Successful elimination of leprosy in India, announces Health Minister

New Delhi – The Indian Government has announced the successful elimination of leprosy as a public health problem and aims to eradicate it within the next 20 years.

Elimination of leprosy is defined as less than one case per 10,000 population. As on December 31, 2005, the country recorded prevalence rate of 0.95 case per 10,000 population.

“As a result of the hard work and meticulously planned and executed activity, the country has achieved the goal of eliminating leprosy as a public health problem,” said Dr. Anbumani Ramadoss, Union Health Minister in New Delhi on Leprosy Day, January 30. "We are going to continue with the same vigor if not even more vigor."
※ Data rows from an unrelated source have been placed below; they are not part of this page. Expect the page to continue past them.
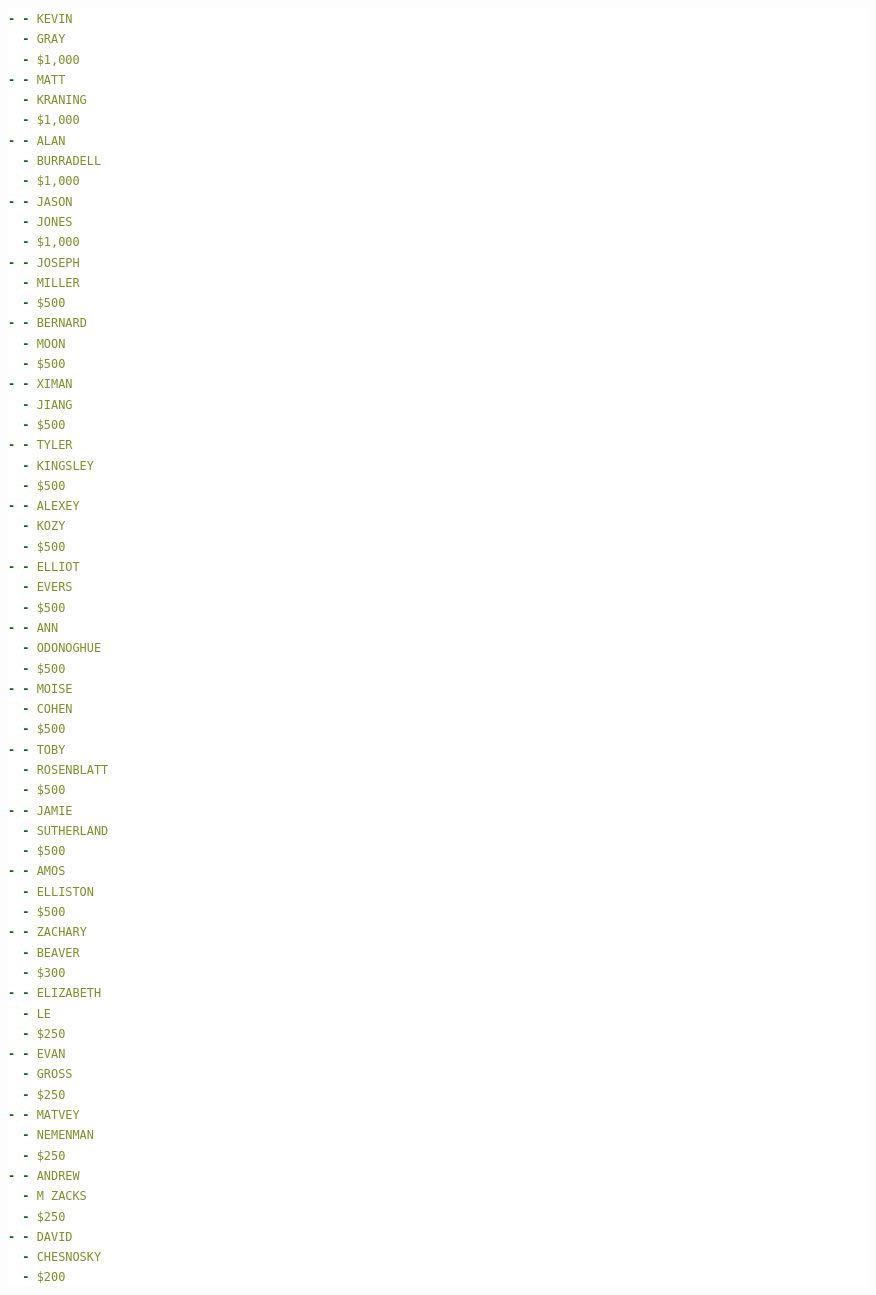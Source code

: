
 ```yaml
- - KEVIN
  - GRAY
  - $1,000
- - MATT
  - KRANING
  - $1,000
- - ALAN
  - BURRADELL
  - $1,000
- - JASON
  - JONES
  - $1,000
- - JOSEPH
  - MILLER
  - $500
- - BERNARD
  - MOON
  - $500
- - XIMAN
  - JIANG
  - $500
- - TYLER
  - KINGSLEY
  - $500
- - ALEXEY
  - KOZY
  - $500
- - ELLIOT
  - EVERS
  - $500
- - ANN
  - ODONOGHUE
  - $500
- - MOISE
  - COHEN
  - $500
- - TOBY
  - ROSENBLATT
  - $500
- - JAMIE
  - SUTHERLAND
  - $500
- - AMOS
  - ELLISTON
  - $500
- - ZACHARY
  - BEAVER
  - $300
- - ELIZABETH
  - LE
  - $250
- - EVAN
  - GROSS
  - $250
- - MATVEY
  - NEMENMAN
  - $250
- - ANDREW
  - M ZACKS
  - $250
- - DAVID
  - CHESNOSKY
  - $200
```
The National Health Policy 2002 had set the goal of eliminating leprosy in India by the end of 2005.

A total of 408 districts in the country achieved leprosy elimination by December 2005. Only two districts of Delhi – New Delhi and central Delhi – have a prevalence rate of over 5 per 10,000 (the highest number of cases in the country) because of a large migrant labour population. Twenty–six states and union territories have eliminated leprosy, while six endemic states – Bihar, Chhattisgarh, Jharkhand, Orissa, Uttar Pradesh and West Bengal – have prevalence rates of between 1 and 3 per 10,000. The six states, which are home to 41 per cent of India’s population, contribute 60 per cent of the country’s leprosy cases.

Interestingly, Delhi, Chandigarh and the union territory of Dadra and Nagar Haveli have also reported prevalence rates of between 2 and 3 per 10,000, said Ramadoss who added that this was due to patients from neighbouring states coming for treatment to big hospitals in these cities.

The minister added that at the start of 2005, 1.49 lakh leprosy cases were on record as of April 1, 2005, giving a prevalence rate of 1.34 cases per 10,000. This declined to 1.07 lakh cases on December 31, 2005, with a prevalence rate of 0.95 per 10,000 population.

Leprosy, which dates back at least as far as biblical times, is not fatal. But the infectious disease can lead to severe disfigurement, and social stigma usually follows.

A campaign led by the World Health Organization (WHO) to eliminate leprosy led to a dramatic worldwide drop in the disease in the last decade. The program was launched in 1991 after multi–drug therapy (MDT) made it possible to cure victims of the disease. Nearly 10 million people have since been treated, and most countries declared the disease eliminated by 2000.

But leprosy persisted in several countries, including India, Brazil and Madagascar, with India alone accounting for nearly half of the worldwide cases.

According to the WHO representative in India, Salim Habayeb, India's size, combined with old prejudices, created several obstacles to the effort to wipe out the disease.

"It is the logistics. It is harder to reach everybody in the periphery," explained Habayeb. "And also there is stigma and discrimination that drives people underground, and they suffer in silence without mentioning that they do have leprosy. But things have improved dramatically, especially when awareness was raised that leprosy is indeed curable, so people started coming earlier, before any deformity appears."

However, health experts have warned that India must not lower its vigil, because leprosy is "down but not out."

According to them, it could take up to 25 years before the disease can be completely eradicated, and they say prevention and treatment campaigns must not lose momentum.